Jefe no tuvo que responder. Nora vio la verdad en los rostros de todos los esclavos de la cocina. Respiró hondo, tenía que reponerse. Por primera vez percibió realmente el peligro. Si esos hombres pensaban que ella iba a traicionar a su guía…

—No diré nada —declaró—. No os traicionaré. Estoy en contra de la esclavitud, puedo… puedo entenderos. Ahora tengo que irme. Si me echan de menos…

Con el rabillo del ojo vio que un cocinero cogía un cuchillo, y otro una pesada cazuela. Jefe no le haría nada, pero los demás podían querer desembarazarse de ella. Entonces vio aliviada que Doug se asomaba por la puerta de la cocina.

—¿Alguien ha visto a mi esposa por aquí?

Nora se precipitó hacia él.

—Estoy aquí, Doug… Yo… había un problema con una especia… sobre si realmente es saludable. Pero ahora…

Se fijó con alivio en que a pesar de ir vestido de gala, llevaba la espada. Antes no se había dado cuenta. ¿Le habría puesto Bonnie sobre aviso? El que hubiese subido en busca del arma aclaraba que hubiese tardado en venir por ella. Normalmente, Doug habría ido enseguida a averiguar dónde estaba si ella no ocupaba su silla junto a la de él.

—Y ahora vayamos al comedor, ¿de acuerdo?

Nora sonrió a su marido y también, insegura pero queriendo transmitir complicidad, a la gente de la cocina. Jefe estaba en algún lugar entre ellos. La mujer no creía que Doug lo hubiese visto.

Pero Doug solo tenía ojos para ella y se había tranquilizado al encontrarla. No protestó cuando Nora tiró de él para abandonar la cocina.

—¿Qué demonios sucedía ahí? —preguntó—. Bonnie estaba fuera de sí y decía algo de César, tú habías desaparecido de repente y media sala nadaba en sopa de rabo de buey…

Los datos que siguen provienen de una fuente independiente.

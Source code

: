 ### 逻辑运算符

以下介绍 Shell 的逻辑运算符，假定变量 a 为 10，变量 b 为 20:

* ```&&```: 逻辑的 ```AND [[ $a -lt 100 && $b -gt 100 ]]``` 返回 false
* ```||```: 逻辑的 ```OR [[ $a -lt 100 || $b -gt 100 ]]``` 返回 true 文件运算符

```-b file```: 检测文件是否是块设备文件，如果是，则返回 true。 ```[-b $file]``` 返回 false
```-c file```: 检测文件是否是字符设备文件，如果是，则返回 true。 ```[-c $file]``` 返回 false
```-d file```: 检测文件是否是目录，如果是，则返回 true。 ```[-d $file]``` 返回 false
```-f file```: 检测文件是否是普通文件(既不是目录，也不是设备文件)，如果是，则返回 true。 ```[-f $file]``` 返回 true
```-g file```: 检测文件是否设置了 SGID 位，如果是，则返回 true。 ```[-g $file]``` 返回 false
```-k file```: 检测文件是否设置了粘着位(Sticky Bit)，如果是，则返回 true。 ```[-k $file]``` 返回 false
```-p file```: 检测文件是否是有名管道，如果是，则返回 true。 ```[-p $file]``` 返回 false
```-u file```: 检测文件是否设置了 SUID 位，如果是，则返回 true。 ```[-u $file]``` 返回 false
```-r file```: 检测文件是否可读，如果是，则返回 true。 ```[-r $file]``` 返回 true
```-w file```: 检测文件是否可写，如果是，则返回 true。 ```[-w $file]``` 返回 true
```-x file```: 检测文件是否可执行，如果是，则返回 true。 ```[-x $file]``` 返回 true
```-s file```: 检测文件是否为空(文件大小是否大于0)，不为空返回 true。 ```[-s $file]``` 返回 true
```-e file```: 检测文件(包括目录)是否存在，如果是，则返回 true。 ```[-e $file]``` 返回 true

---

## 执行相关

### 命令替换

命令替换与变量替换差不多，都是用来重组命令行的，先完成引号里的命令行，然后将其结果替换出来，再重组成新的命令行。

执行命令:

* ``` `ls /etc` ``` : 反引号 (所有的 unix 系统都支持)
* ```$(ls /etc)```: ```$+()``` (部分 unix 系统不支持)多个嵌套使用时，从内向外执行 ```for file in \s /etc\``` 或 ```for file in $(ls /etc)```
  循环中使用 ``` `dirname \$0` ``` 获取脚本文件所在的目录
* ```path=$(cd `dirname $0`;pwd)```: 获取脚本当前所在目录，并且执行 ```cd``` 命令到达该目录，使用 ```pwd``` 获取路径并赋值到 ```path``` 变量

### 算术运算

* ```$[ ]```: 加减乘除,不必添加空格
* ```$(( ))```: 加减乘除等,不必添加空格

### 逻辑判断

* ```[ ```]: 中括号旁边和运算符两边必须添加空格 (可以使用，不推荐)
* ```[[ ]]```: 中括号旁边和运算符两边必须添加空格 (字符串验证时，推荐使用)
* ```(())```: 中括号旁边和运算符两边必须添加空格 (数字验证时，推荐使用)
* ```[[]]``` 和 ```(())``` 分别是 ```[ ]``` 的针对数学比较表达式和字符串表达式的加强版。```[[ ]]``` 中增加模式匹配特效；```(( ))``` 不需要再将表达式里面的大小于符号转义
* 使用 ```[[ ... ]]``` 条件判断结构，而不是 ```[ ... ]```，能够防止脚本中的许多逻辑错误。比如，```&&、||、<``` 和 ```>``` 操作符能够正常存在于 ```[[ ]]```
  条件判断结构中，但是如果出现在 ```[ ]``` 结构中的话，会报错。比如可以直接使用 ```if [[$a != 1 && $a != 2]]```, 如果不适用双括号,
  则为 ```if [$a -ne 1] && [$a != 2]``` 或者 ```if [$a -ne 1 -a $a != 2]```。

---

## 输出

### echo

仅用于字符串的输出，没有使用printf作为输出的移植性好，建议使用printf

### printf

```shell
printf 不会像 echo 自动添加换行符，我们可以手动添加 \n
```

De repente vio las gotas de sangre en el cuello empolvado de blanco de su esposa y su mirada se oscureció. Pero se tragó la pregunta cuando Nora sacudió la cabeza con expresión grave y apretó el paso. La siguió alarmado mientras ella avanzaba por el pasillo de la cocina y por el comedor con la mayor discreción. En la entrada se encontraban los criados domésticos que habían querido echar a Bonnie. Nora metió a Doug en la sala de caballeros y cerró la puerta.

—Tenemos que hablar. Doug, creo que Macandal está celebrando la fiesta ahí fuera con los esclavos.